The flip side is that my resume is a complete train wreck. My work history sort of fills in the cracks in the academic calendar: summer jobs, seasonal jobs, temp jobs, part-time jobs. My TAship this year has been the only position I've ever held longer than six months. I've never stuck around anywhere long enough to get promoted.

Anyway, it's time to get a summer job again, and I'm sick of the skeptical looks, unreturned phone calls and negative assumptions. I may not qualify for anything fancy, but I know I'm good enough to run the copier and answer the phones for the summer, and I'm sick of having a resume that doesn't reflect that fact.

What can I do to make it clear that I'm a hard-working perpetual student, and not an unemployable drifter, in the ten seconds before my resume's tossed into the trash?
posted by nebulawindphone to Work & Money (8 answers total) 7 users marked this as a favorite
Put your education section above your employment section. Make it clear there that you've been in school full time for the last X many years.

Also, be sure you're listing your temp jobs as name/dates with your temp agency rather than individual jobs unless they were very long and/or for highly respected companies.
posted by jacquilynne at 11:02 AM on May 13, 2008 [1 favorite]

If you're just looking for full-time work for the summer, you'll get very steady employment through a temp agency.
posted by desuetude at 11:02 AM on May 13, 2008

Wait, missed that you already temped.

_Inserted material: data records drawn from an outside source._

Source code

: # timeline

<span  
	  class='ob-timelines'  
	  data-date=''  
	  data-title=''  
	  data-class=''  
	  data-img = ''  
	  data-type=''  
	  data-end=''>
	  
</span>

Is there any reason why you're not going through an agency now?
posted by desuetude at 11:03 AM on May 13, 2008

There's always the option of writing out a skill resume listing what you've had experience doing and then putting your work dates at the bottom in an abbreviated format.

I second putting your education history at the top to highlight what you've been doing with most of your time. My resume lists the work I did as a graduate student under the heading of "Rotation Student" and subsequently "Thesis Student" as a lot of experience I gathered was during this time. Can you do something similar?

I feel like it's important to add that people may be looking at you askance on account of the fact that they want someone who will be around for more than just the summer and that you are precisely not what they want despite your skillset.
posted by oreonax at 11:16 AM on May 13, 2008

Wait, missed that you already temped. Is there any reason why you're not going through an agency now?

I moved for grad school. The agency I used to work for doesn't have any offices in this state, so I've had to apply to new ones, and I've found it much harder here than it was back home.

But even once you're signed on with an agency, having a good resume seems to make a difference — the more easily they can "sell" you to clients, the more work you'll get and the more money you can ask for. At least where I worked before, my resume was the first step in the "sales pitch" when they were trying to get me a gig.

So, yes, temping is a good idea, but I still want to sharpen up my resume.
posted by nebulawindphone at 11:20 AM on May 13, 2008

(On preview, this post is pretty long-winded and rambling, but resume writing is a subject I've become interested in lately as I've become more aware of the liberties that can be taken with it. It's kind of exciting to think that you can make a resume from scratch to present yourself however you see fit.)

Keep in mind that while there are very strong conventions when it comes to making a resume, there are no hard and fast rules. The classic job-getter's book What Color is Your Parachute? has a good bit about this fact. I think he uses the illustration of an older man's poorly typewritten, yet genuine and convincing, cover-letter-slash-resume-slash-bio that was successful in getting him a position in tractor sales.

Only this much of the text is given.